[Data listing Boundary: Start]

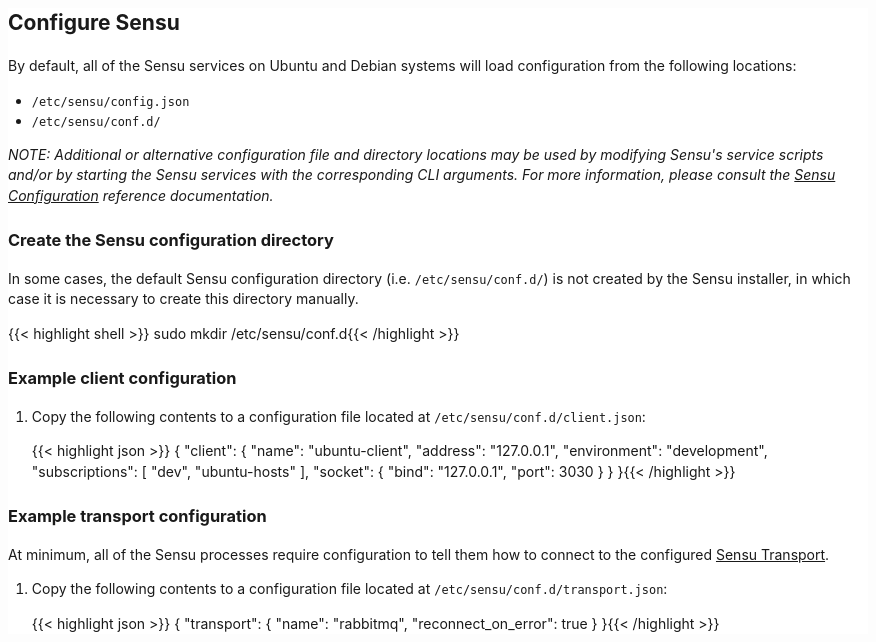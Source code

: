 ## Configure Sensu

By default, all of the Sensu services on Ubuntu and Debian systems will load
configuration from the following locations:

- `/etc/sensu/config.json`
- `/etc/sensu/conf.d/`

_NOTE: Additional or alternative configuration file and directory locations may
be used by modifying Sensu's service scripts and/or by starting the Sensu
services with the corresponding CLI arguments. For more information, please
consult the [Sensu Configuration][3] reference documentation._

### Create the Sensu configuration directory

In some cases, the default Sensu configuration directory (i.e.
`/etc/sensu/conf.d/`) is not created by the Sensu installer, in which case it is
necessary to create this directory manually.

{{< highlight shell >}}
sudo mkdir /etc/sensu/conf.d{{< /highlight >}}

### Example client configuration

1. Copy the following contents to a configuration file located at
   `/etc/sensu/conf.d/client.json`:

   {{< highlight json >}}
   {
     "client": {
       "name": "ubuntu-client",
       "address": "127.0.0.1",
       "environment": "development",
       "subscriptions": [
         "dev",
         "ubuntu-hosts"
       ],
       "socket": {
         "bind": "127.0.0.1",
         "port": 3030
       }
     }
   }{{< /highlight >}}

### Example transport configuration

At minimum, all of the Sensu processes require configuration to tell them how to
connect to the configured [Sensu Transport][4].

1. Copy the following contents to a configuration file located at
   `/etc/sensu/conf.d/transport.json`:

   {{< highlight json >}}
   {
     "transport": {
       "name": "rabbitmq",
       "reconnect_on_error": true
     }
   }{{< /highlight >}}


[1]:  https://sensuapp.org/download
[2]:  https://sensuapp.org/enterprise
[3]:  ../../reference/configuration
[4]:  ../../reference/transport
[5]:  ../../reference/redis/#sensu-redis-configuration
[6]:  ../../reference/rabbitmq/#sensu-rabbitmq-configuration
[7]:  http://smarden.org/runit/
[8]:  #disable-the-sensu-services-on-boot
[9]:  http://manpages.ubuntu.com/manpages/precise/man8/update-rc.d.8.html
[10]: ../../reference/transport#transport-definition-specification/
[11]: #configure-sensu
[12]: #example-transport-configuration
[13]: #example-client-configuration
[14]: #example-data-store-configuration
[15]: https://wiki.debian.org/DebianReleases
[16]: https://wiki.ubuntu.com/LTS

[Data listing Boundary: End]

Exercise description
Using the listing above, return word for word each line from the one that has "directory locations may" through the one that has "### Create the Sensu configuration directory", and no line outside that range.

Exercise solution
_NOTE: Additional or alternative configuration file and directory locations may
be used by modifying Sensu's service scripts and/or by starting the Sensu
services with the corresponding CLI arguments. For more information, please
consult the [Sensu Configuration][3] reference documentation._

### Create the Sensu configuration directory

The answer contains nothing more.